* [Records for this exercise]

=== Begin Enclosure ===

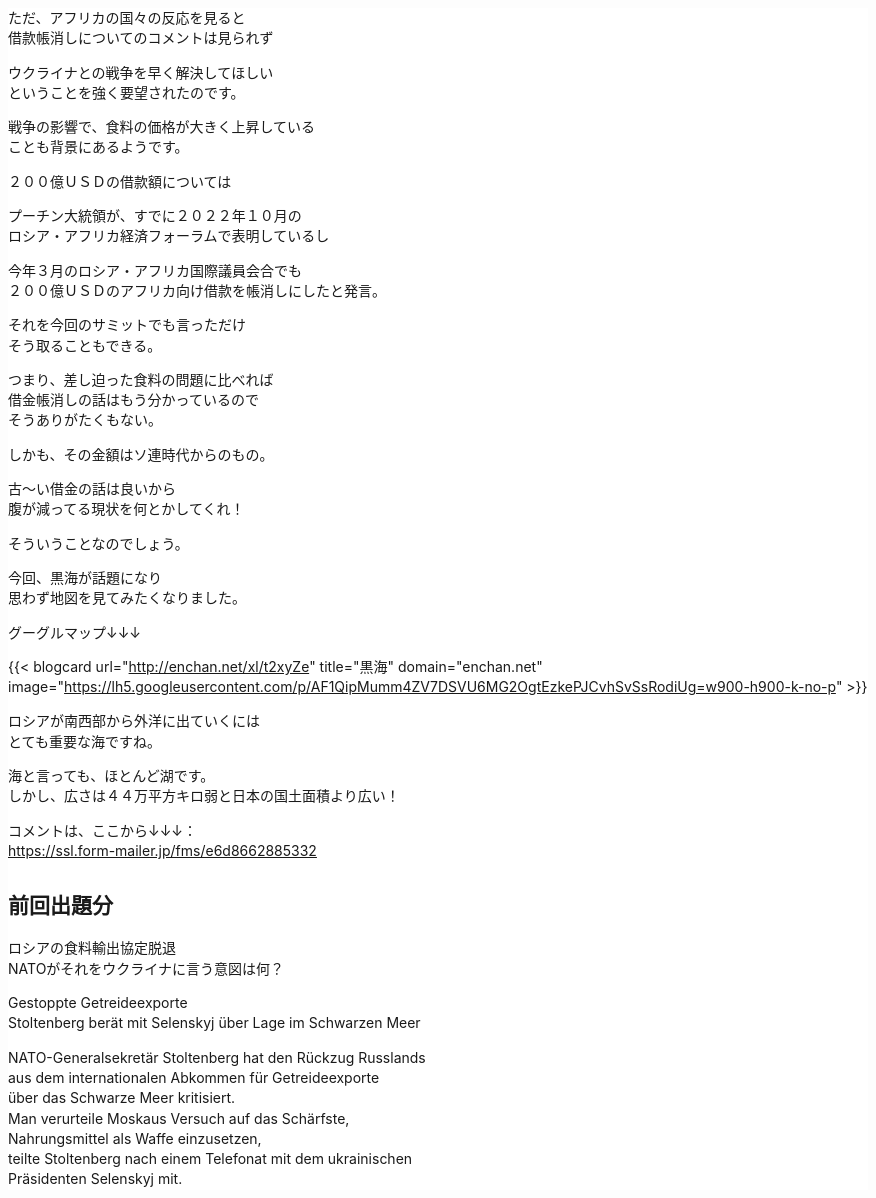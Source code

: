 ただ、アフリカの国々の反応を見ると  
借款帳消しについてのコメントは見られず

<span class="fz-22px"><span class="bold-red"><span class="marker-under">ウクライナとの戦争を早く解決してほしい</span></span></span>  
ということを強く要望されたのです。

戦争の影響で、食料の価格が大きく上昇している  
ことも背景にあるようです。

２００億ＵＳＤの借款額については

プーチン大統領が、すでに２０２２年１０月の  
ロシア・アフリカ経済フォーラムで表明しているし

今年３月のロシア・アフリカ国際議員会合でも  
２００億ＵＳＤのアフリカ向け借款を帳消しにしたと発言。

それを今回のサミットでも言っただけ  
そう取ることもできる。

つまり、差し迫った食料の問題に比べれば  
借金帳消しの話はもう分かっているので  
そうありがたくもない。

しかも、その金額はソ連時代からのもの。

<span class="fz-22px"><span class="bold-red"><span class="marker-under">古～い借金の話は良いから<br />腹が減ってる現状を何とかしてくれ！</span></span></span>

そういうことなのでしょう。

今回、黒海が話題になり  
思わず地図を見てみたくなりました。

グーグルマップ↓↓↓

{{< blogcard url="http://enchan.net/xl/t2xyZe" title="黒海" domain="enchan.net" image="https://lh5.googleusercontent.com/p/AF1QipMumm4ZV7DSVU6MG2OgtEzkePJCvhSvSsRodiUg=w900-h900-k-no-p" >}} 

ロシアが南西部から外洋に出ていくには  
とても重要な海ですね。

海と言っても、ほとんど湖です。  
しかし、広さは４４万平方キロ弱と日本の国土面積より広い！

コメントは、ここから↓↓↓：  
<https://ssl.form-mailer.jp/fms/e6d8662885332>

## 前回出題分
ロシアの食料輸出協定脱退  
NATOがそれをウクライナに言う意図は何？

Gestoppte Getreideexporte  
Stoltenberg berät mit Selenskyj über Lage im Schwarzen Meer

NATO-Generalsekretär Stoltenberg hat den Rückzug Russlands  
aus dem internationalen Abkommen für Getreideexporte  
über das Schwarze Meer kritisiert.  
Man verurteile Moskaus Versuch auf das Schärfste,  
Nahrungsmittel als Waffe einzusetzen,  
teilte Stoltenberg nach einem Telefonat mit dem ukrainischen  
Präsidenten Selenskyj mit.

=== End Enclosure ===

* [What this task involves] Word for word, return the records shown above without their pictures.

* [Solution]
Source code

: ただ、アフリカの国々の反応を見ると  
借款帳消しについてのコメントは見られず

<span class="fz-22px"><span class="bold-red"><span class="marker-under">ウクライナとの戦争を早く解決してほしい</span></span></span>  
ということを強く要望されたのです。

戦争の影響で、食料の価格が大きく上昇している  
ことも背景にあるようです。

２００億ＵＳＤの借款額については

プーチン大統領が、すでに２０２２年１０月の  
ロシア・アフリカ経済フォーラムで表明しているし

今年３月のロシア・アフリカ国際議員会合でも  
２００億ＵＳＤのアフリカ向け借款を帳消しにしたと発言。

それを今回のサミットでも言っただけ  
そう取ることもできる。

つまり、差し迫った食料の問題に比べれば  
借金帳消しの話はもう分かっているので  
そうありがたくもない。

しかも、その金額はソ連時代からのもの。

<span class="fz-22px"><span class="bold-red"><span class="marker-under">古～い借金の話は良いから<br />腹が減ってる現状を何とかしてくれ！</span></span></span>

そういうことなのでしょう。

今回、黒海が話題になり  
思わず地図を見てみたくなりました。

グーグルマップ↓↓↓

{{< blogcard url="http://enchan.net/xl/t2xyZe" title="黒海" domain="enchan.net" image="https://lh5.googleusercontent.com/p/AF1QipMumm4ZV7DSVU6MG2OgtEzkePJCvhSvSsRodiUg=w900-h900-k-no-p" >}} 

ロシアが南西部から外洋に出ていくには  
とても重要な海ですね。

海と言っても、ほとんど湖です。  
しかし、広さは４４万平方キロ弱と日本の国土面積より広い！

コメントは、ここから↓↓↓：  
<https://ssl.form-mailer.jp/fms/e6d8662885332>

## 前回出題分
ロシアの食料輸出協定脱退  
NATOがそれをウクライナに言う意図は何？

Gestoppte Getreideexporte  
Stoltenberg berät mit Selenskyj über Lage im Schwarzen Meer

NATO-Generalsekretär Stoltenberg hat den Rückzug Russlands  
aus dem internationalen Abkommen für Getreideexporte  
über das Schwarze Meer kritisiert.  
Man verurteile Moskaus Versuch auf das Schärfste,  
Nahrungsmittel als Waffe einzusetzen,  
teilte Stoltenberg nach einem Telefonat mit dem ukrainischen  
Präsidenten Selenskyj mit.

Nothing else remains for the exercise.